Quando muito sou cúmplice e não vítima do consumo de tabaco. Se, por exemplo, eu inalar uma bufa de alguém que gosta de as largar pela calada, aí sim, considero-me vítima, pois não me foi dado a escolher a minha participação. Mas se alguém disser “atenção que vai sair” (falamos de um individuo cuja idoneidade e tacto se manifestam no gesto de avisar o acompanhante para a eminência do peido) e o outro responder “quero estar ao teu lado quando isso acontecer”, será que se pode designar o segundo como “passivo”? Ainda que não haja propriamente uma agenciação no acto criativo de produção e emissão da bufa, há uma participação voluntária no fenómeno gasoso. Sugiro por isso algumas alternativas que, julgo, irão contribuir para a emancipação do fumador passivo: “fumador complementar”, “assistente de inalação”, ou “tabagista não praticante”. 

Para todos os efeitos eu fumo, e faço-o voluntária e conscientemente. Apenas não sou eu a comprar, acender e a fumar o cigarro; deixo que outros o façam por mim e ainda poupo bastante dinheiro. No final, talvez não passe de um “fumador forreta”.

Salazar e as cadeiras: Vol. 1

Uma queda da cadeira precipitou o final da vida de António de Oliveira Salazar. Na verdade, não foi a primeira vez que Salazar caiu da cadeira. Pese o seu génio para os números, Salazar era algo inapto com cadeiras. Fonte de desconforto e embaraço, esta incapacidade foi escondida durante anos por Salazar, que evitava estar na presença de cadeiras, bancos, sanitas e bidés. E, obrigado a sentar-se, não o fazia sem o auxílio de um terço e uma imagem dos pastorinhos. O que se segue é o relato verídico, e de um valor histórico inestimável, da penosa relação entre António de Oliveira Salazar e as cadeiras, das quais passou a vida inteira a cair e a erguer-se. E a cair novamente.

Cadeira Zigzag, Gerrit Rietveld (1934)

O Presidente do Conselho sofreu muito com a cadeira Zigzag, que fazia dos joelhos de Salazar as suas vítimas preferenciais. À conta da cadeira Rietveld, Salazar terá sofrido várias lesões, entorses, roturas de ligamentos, fracturas da rótula, tendo inclusivamente partido a tíbia, o perónio e o períneo. Não espanta, por isso, que o uso de joelheiras e caneleiras fosse obrigatório junto da cadeira.
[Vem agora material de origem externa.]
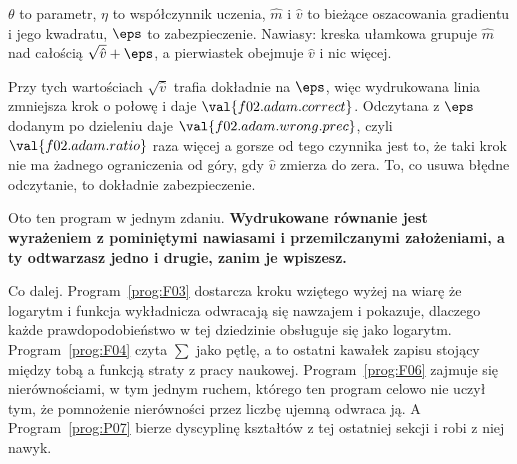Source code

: \begin{fr}
\begin{ansblock}
$\theta$ to parametr, $\eta$ to współczynnik uczenia, $\hat{m}$ i $\hat{v}$ to
bieżące oszacowania gradientu i jego kwadratu, $\eps$ to zabezpieczenie.
Nawiasy: kreska ułamkowa grupuje $\hat{m}$ nad całością
$\sqrt{\hat{v}} + \eps$, a pierwiastek obejmuje $\hat{v}$ i nic więcej.
\begin{center}
\end{center}
Przy tych wartościach $\sqrt{\hat{v}}$ trafia dokładnie na $\eps$, więc
wydrukowana linia zmniejsza krok o połowę i daje
$\val{f02.adam.correct}$. Odczytana z $\eps$ dodanym po dzieleniu daje
$\val{f02.adam.wrong.prec}$, czyli $\val{f02.adam.ratio}$ raza więcej \dash{} a
gorsze od tego czynnika jest to, że taki krok nie ma żadnego ograniczenia od
góry, gdy $\hat{v}$ zmierza do zera. To, co usuwa błędne odczytanie, to
dokładnie zabezpieczenie.
\end{ansblock}

Oto ten program w jednym zdaniu. \textbf{Wydrukowane równanie jest wyrażeniem z
pominiętymi nawiasami i przemilczanymi założeniami, a ty odtwarzasz jedno i
drugie, zanim je wpiszesz.}

Co dalej. Program~\ref{prog:F03} dostarcza kroku wziętego wyżej na wiarę \dash{}
że logarytm i funkcja wykładnicza odwracają się nawzajem \dash{} i pokazuje,
dlaczego każde prawdopodobieństwo w tej dziedzinie obsługuje się jako logarytm.
Program~\ref{prog:F04} czyta $\sum$ jako pętlę, a to ostatni kawałek zapisu
stojący między tobą a funkcją straty z pracy naukowej.
Program~\ref{prog:F06} zajmuje się nierównościami, w tym jednym ruchem, którego
ten program celowo nie uczył \dash{} tym, że pomnożenie nierówności przez
liczbę ujemną odwraca ją. A Program~\ref{prog:P07} bierze dyscyplinę kształtów
z tej ostatniej sekcji i robi z niej nawyk.
\end{fr}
Salazar notava com agrado que o ziguezague evocava as duas letras dominantes no seu nome, o “S” e o “Z”. Ainda assim, Salazar, muito dado a enjoos e a torcicolos, não podia olhar fixamente para o ziguezague durante mais que alguns segundos (numa ocasião terá mesmo perdido os sentidos; felizmente a queda foi amparada por um busto do Cardeal Cerejeira).
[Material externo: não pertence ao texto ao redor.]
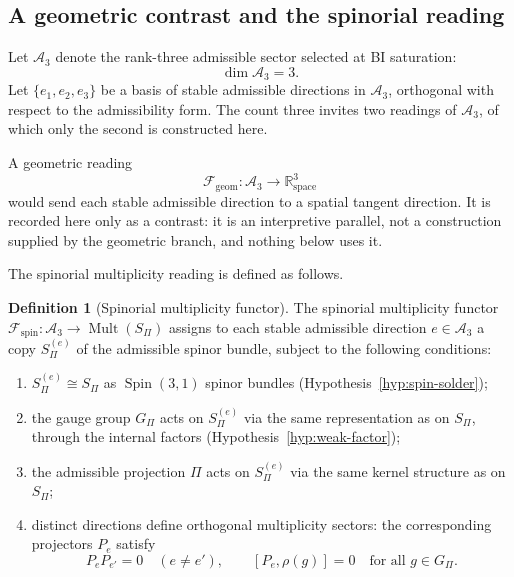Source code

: \documentclass[11pt,a4paper]{article}
\theoremstyle{definition}
\newtheorem{definition}[theorem]{Definition}
\theoremstyle{remark}
\DeclareMathOperator{\Mult}{Mult}
\newcommand{\Spin}{\operatorname{Spin}}
\begin{document}
  \subsection{A geometric contrast and the spinorial reading}
    \label{ssec:two-functors}

    Let $\mathcal{A}_3$ denote the rank-three admissible sector selected at BI
    saturation:
    \begin{equation}
      \label{eq:admissible-sector}
      \dim \mathcal{A}_3 = 3 .
    \end{equation}
    Let $\{e_1, e_2, e_3\}$ be a basis of stable admissible directions in
    $\mathcal{A}_3$, orthogonal with respect to the admissibility form.
    The count three invites two readings of $\mathcal{A}_3$, of which only the second is
    constructed here.

    A geometric reading
    \begin{equation}
      \label{eq:geometric-functor}
      \mathcal{F}_{\mathrm{geom}} \colon \mathcal{A}_3 \longrightarrow
      \mathbb{R}^3_{\mathrm{space}}
    \end{equation}
    would send each stable admissible direction to a spatial tangent direction.
    It is recorded here only as a contrast: it is an interpretive parallel, not a construction
    supplied by the geometric branch, and nothing below uses it.

    The spinorial multiplicity reading is defined as follows.

    \begin{definition}[Spinorial multiplicity functor]
      \label{def:spinorial-functor}
      The spinorial multiplicity functor
      $\mathcal{F}_{\mathrm{spin}} \colon \mathcal{A}_3 \to \Mult(S_\Pi)$
      assigns to each stable admissible direction $e \in \mathcal{A}_3$ a copy
      $S_\Pi^{(e)}$ of the admissible spinor bundle, subject to the following conditions:
      \begin{enumerate}
        \item[\emph{(i)}]   $S_\Pi^{(e)} \cong S_\Pi$ as $\Spin(3,1)$ spinor bundles
        (Hypothesis~\ref{hyp:spin-solder});
        \item[\emph{(ii)}]  the gauge group $G_\Pi$ acts on $S_\Pi^{(e)}$ via the same
        representation as on $S_\Pi$, through the internal factors
        (Hypothesis~\ref{hyp:weak-factor});
        \item[\emph{(iii)}] the admissible projection $\Pi$ acts on $S_\Pi^{(e)}$ via
        the same kernel structure as on $S_\Pi$;
        \item[\emph{(iv)}]  distinct directions define orthogonal multiplicity sectors:
        the corresponding projectors $P_e$ satisfy
        \[
          P_e P_{e'} = 0 \quad (e \neq e'),
          \qquad
          [P_e, \rho(g)] = 0 \quad \text{for all } g \in G_\Pi .
        \]
      \end{enumerate}
    \end{definition}
\end{document}
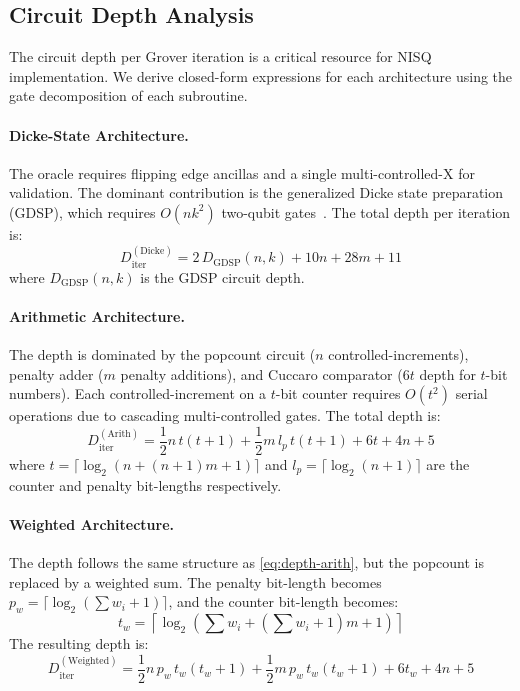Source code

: \documentclass{ieeeaccess}
\begin{document}
\subsection{Circuit Depth Analysis}
\label{sec:depth_analysis}

The circuit depth per Grover iteration is a critical resource
for NISQ implementation. We derive closed-form expressions
for each architecture using the gate decomposition of each
subroutine.

\paragraph{Dicke-State Architecture.}
The oracle requires flipping edge ancillas and a single
multi-controlled-X for validation. The dominant contribution
is the generalized Dicke state preparation (GDSP), which
requires $O(nk^2)$ two-qubit gates~\cite{narisada_concrete_2023}.
The total depth per iteration is:
\begin{equation}
    D_{\mathrm{iter}}^{\mathrm{(Dicke)}}
    = 2\,D_{\mathrm{GDSP}}(n,k) + 10n + 28m + 11
    \label{eq:depth-dicke}
\end{equation}
where $D_{\mathrm{GDSP}}(n,k)$ is the GDSP circuit depth.

\paragraph{Arithmetic Architecture.}
The depth is dominated by the popcount circuit ($n$
controlled-increments), penalty adder ($m$ penalty
additions), and Cuccaro comparator ($6t$ depth for
$t$-bit numbers). Each controlled-increment on a
$t$-bit counter requires $O(t^2)$ serial operations
due to cascading multi-controlled gates. The total
depth is:
\begin{equation}
    D_{\mathrm{iter}}^{\mathrm{(Arith)}}
    = \frac{1}{2}n\,t(t+1)
    + \frac{1}{2}m\,l_p\,t(t+1)
    + 6t + 4n + 5
    \label{eq:depth-arith}
\end{equation}
where $t = \lceil\log_2(n + (n+1)m + 1)\rceil$ and
$l_p = \lceil\log_2(n+1)\rceil$ are the counter and
penalty bit-lengths respectively.

\paragraph{Weighted Architecture.}
The depth follows the same structure as
\eqref{eq:depth-arith}, but the popcount is replaced
by a weighted sum. The penalty bit-length becomes
$p_w = \lceil\log_2(\sum w_i + 1)\rceil$, and the
counter bit-length becomes:
\begin{equation}
    t_w = \left\lceil\log_2\!\left(
        \textstyle\sum w_i
        + (\textstyle\sum w_i + 1)m + 1
      \right)\right\rceil
    \label{eq:tw-def}
\end{equation}
The resulting depth is:
\begin{equation}
    D_{\mathrm{iter}}^{\mathrm{(Weighted)}}
    = \frac{1}{2}n\,p_w\,t_w(t_w+1)
    + \frac{1}{2}m\,p_w\,t_w(t_w+1)
    + 6t_w + 4n + 5
    \label{eq:depth-weighted}
\end{equation}
\end{document}
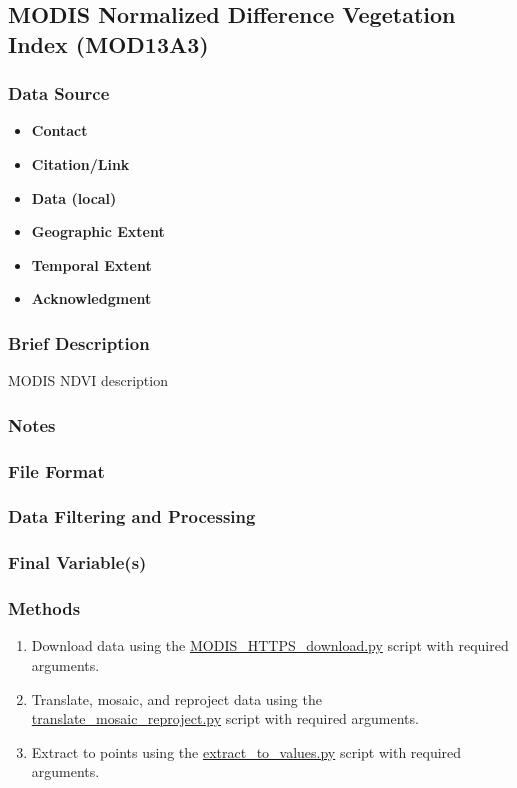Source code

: \subsection{MODIS Normalized Difference Vegetation Index (MOD13A3)}
\subsubsection*{Data Source}
\begin{itemize}[nolistsep]
\item \textbf{Contact}
\item \textbf{Citation/Link}
\item \textbf{Data (local)}
\item \textbf{Geographic Extent}
\item \textbf{Temporal Extent}
\item \textbf{Acknowledgment}
\end{itemize}
\subsubsection*{Brief Description}

MODIS NDVI description

\subsubsection*{Notes}
\subsubsection*{File Format}
\subsubsection*{Data Filtering and Processing}
\subsubsection*{Final Variable(s)}
\subsubsection*{Methods}
\begin{enumerate}
\item Download data using the \href{https://github.com/earthlab/estimate-pm25/blob/master/download-earth-observations/MODIS\_HTTPS\_download.py}{MODIS\_HTTPS\_download.py} script with required arguments.
\item Translate, mosaic, and reproject data using the \href{https://github.com/earthlab/estimate-pm25/blob/master/download-earth-observations/MODIS_NDVI/translate\_mosaic\_reproject.py}{translate\_mosaic\_reproject.py} script with required arguments.
\item Extract to points using the \href{https://github.com/earthlab/estimate-pm25/blob/master/download-earth-observations/MODIS\_NDVI/extract\_to\_values.py}{extract\_to\_values.py} script with required arguments.
\end{enumerate}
Com efeito, não demorou até que Salazar passasse também a usar um capacete, especialmente feito a partir de chifres de cabra-montês, os mais adequados para suportar um eventual impacto. Temiam-se os efeitos da cadeira na digníssima, mas frágil testa do Presidente do Conselho, acarretando não só riscos para a Nação, como uma dispendiosa limpeza da carpete suja de miolos, incomportável para os depauperados cofres da Pátria. Ainda que extremamente eficaz, todo o aparato de segurança era porém pouco prático.

Apesar de alguns ensaios “muito satisfatórios”, incluindo um em que conseguiu mesmo sentar três quartos da nádega esquerda na cadeira, o Presidente do Conselho foi aconselhado a abandonar definitivamente a cadeira Zigzag. Contudo, ao seu jeito, Salazar nunca deixou de sentir uma profunda empatia pela severidade e o despojamento da cadeira, que lhe faziam lembrar a sua pessoa, elogiando a cadeira Rietveld por ser “poupadinha”, como ele.